* Activity *
The data are to be restated in full, exactly as presented.

* Data shown *
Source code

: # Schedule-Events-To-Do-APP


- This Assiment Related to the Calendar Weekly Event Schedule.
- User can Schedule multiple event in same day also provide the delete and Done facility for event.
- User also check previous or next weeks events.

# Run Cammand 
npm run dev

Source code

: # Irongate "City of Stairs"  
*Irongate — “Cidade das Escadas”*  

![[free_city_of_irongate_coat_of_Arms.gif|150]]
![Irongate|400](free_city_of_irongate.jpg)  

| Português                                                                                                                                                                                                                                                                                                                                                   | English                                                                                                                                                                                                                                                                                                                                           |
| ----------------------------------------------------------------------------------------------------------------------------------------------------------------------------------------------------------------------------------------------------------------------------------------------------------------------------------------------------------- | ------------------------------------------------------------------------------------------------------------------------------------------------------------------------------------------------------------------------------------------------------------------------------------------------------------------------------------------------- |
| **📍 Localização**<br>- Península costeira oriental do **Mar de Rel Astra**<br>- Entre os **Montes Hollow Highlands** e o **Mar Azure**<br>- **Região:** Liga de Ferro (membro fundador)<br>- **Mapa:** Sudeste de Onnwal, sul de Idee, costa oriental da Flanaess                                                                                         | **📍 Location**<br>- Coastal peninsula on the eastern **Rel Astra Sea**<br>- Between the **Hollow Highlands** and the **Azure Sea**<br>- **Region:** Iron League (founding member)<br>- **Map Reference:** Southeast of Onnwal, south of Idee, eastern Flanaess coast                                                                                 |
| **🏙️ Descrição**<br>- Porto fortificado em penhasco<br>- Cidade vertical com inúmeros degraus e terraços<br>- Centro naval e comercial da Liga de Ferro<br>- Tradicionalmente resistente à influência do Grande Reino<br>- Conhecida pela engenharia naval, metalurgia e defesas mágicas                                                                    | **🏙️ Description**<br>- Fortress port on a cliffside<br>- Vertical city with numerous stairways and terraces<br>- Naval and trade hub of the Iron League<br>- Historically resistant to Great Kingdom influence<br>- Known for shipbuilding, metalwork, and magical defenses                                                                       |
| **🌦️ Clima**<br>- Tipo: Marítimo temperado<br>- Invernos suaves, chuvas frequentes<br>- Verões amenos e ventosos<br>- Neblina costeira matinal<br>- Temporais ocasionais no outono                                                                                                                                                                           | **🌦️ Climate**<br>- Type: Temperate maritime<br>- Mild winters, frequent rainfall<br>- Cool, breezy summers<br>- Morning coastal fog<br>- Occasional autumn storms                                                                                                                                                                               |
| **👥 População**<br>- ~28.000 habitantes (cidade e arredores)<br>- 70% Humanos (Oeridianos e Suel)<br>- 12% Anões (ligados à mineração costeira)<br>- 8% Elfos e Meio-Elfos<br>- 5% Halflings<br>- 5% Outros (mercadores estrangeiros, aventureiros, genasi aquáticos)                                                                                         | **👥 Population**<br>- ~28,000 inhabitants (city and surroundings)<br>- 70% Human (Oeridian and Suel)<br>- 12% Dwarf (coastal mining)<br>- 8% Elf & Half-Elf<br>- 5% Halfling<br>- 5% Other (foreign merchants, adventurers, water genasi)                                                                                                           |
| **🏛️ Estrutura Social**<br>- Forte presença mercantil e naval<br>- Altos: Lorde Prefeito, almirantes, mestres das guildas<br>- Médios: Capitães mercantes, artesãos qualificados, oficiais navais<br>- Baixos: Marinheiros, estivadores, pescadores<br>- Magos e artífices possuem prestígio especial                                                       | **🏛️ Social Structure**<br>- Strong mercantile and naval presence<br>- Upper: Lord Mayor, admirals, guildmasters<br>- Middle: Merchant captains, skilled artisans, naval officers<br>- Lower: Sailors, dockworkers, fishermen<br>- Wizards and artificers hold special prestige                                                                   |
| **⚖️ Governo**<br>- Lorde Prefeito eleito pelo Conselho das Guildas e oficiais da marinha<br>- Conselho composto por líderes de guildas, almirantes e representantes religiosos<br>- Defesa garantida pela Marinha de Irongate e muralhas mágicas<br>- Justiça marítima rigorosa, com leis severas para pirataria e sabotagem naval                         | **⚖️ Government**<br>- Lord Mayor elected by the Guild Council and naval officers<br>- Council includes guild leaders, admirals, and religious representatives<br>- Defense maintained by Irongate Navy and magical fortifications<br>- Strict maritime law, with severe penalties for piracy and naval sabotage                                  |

* Reply *
Source code

: # Schedule-Events-To-Do-APP


- This Assiment Related to the Calendar Weekly Event Schedule.
- User can Schedule multiple event in same day also provide the delete and Done facility for event.
- User also check previous or next weeks events.

# Run Cammand 
npm run dev

Source code

: # Irongate "City of Stairs"  
*Irongate — “Cidade das Escadas”*  

![[free_city_of_irongate_coat_of_Arms.gif|150]]
![Irongate|400](free_city_of_irongate.jpg)  

| Português                                                                                                                                                                                                                                                                                                                                                   | English                                                                                                                                                                                                                                                                                                                                           |
| ----------------------------------------------------------------------------------------------------------------------------------------------------------------------------------------------------------------------------------------------------------------------------------------------------------------------------------------------------------- | ------------------------------------------------------------------------------------------------------------------------------------------------------------------------------------------------------------------------------------------------------------------------------------------------------------------------------------------------- |
| **📍 Localização**<br>- Península costeira oriental do **Mar de Rel Astra**<br>- Entre os **Montes Hollow Highlands** e o **Mar Azure**<br>- **Região:** Liga de Ferro (membro fundador)<br>- **Mapa:** Sudeste de Onnwal, sul de Idee, costa oriental da Flanaess                                                                                         | **📍 Location**<br>- Coastal peninsula on the eastern **Rel Astra Sea**<br>- Between the **Hollow Highlands** and the **Azure Sea**<br>- **Region:** Iron League (founding member)<br>- **Map Reference:** Southeast of Onnwal, south of Idee, eastern Flanaess coast                                                                                 |
| **🏙️ Descrição**<br>- Porto fortificado em penhasco<br>- Cidade vertical com inúmeros degraus e terraços<br>- Centro naval e comercial da Liga de Ferro<br>- Tradicionalmente resistente à influência do Grande Reino<br>- Conhecida pela engenharia naval, metalurgia e defesas mágicas                                                                    | **🏙️ Description**<br>- Fortress port on a cliffside<br>- Vertical city with numerous stairways and terraces<br>- Naval and trade hub of the Iron League<br>- Historically resistant to Great Kingdom influence<br>- Known for shipbuilding, metalwork, and magical defenses                                                                       |
| **🌦️ Clima**<br>- Tipo: Marítimo temperado<br>- Invernos suaves, chuvas frequentes<br>- Verões amenos e ventosos<br>- Neblina costeira matinal<br>- Temporais ocasionais no outono                                                                                                                                                                           | **🌦️ Climate**<br>- Type: Temperate maritime<br>- Mild winters, frequent rainfall<br>- Cool, breezy summers<br>- Morning coastal fog<br>- Occasional autumn storms                                                                                                                                                                               |
| **👥 População**<br>- ~28.000 habitantes (cidade e arredores)<br>- 70% Humanos (Oeridianos e Suel)<br>- 12% Anões (ligados à mineração costeira)<br>- 8% Elfos e Meio-Elfos<br>- 5% Halflings<br>- 5% Outros (mercadores estrangeiros, aventureiros, genasi aquáticos)                                                                                         | **👥 Population**<br>- ~28,000 inhabitants (city and surroundings)<br>- 70% Human (Oeridian and Suel)<br>- 12% Dwarf (coastal mining)<br>- 8% Elf & Half-Elf<br>- 5% Halfling<br>- 5% Other (foreign merchants, adventurers, water genasi)                                                                                                           |
| **🏛️ Estrutura Social**<br>- Forte presença mercantil e naval<br>- Altos: Lorde Prefeito, almirantes, mestres das guildas<br>- Médios: Capitães mercantes, artesãos qualificados, oficiais navais<br>- Baixos: Marinheiros, estivadores, pescadores<br>- Magos e artífices possuem prestígio especial                                                       | **🏛️ Social Structure**<br>- Strong mercantile and naval presence<br>- Upper: Lord Mayor, admirals, guildmasters<br>- Middle: Merchant captains, skilled artisans, naval officers<br>- Lower: Sailors, dockworkers, fishermen<br>- Wizards and artificers hold special prestige                                                                   |
| **⚖️ Governo**<br>- Lorde Prefeito eleito pelo Conselho das Guildas e oficiais da marinha<br>- Conselho composto por líderes de guildas, almirantes e representantes religiosos<br>- Defesa garantida pela Marinha de Irongate e muralhas mágicas<br>- Justiça marítima rigorosa, com leis severas para pirataria e sabotagem naval                         | **⚖️ Government**<br>- Lord Mayor elected by the Guild Council and naval officers<br>- Council includes guild leaders, admirals, and religious representatives<br>- Defense maintained by Irongate Navy and magical fortifications<br>- Strict maritime law, with severe penalties for piracy and naval sabotage                                  |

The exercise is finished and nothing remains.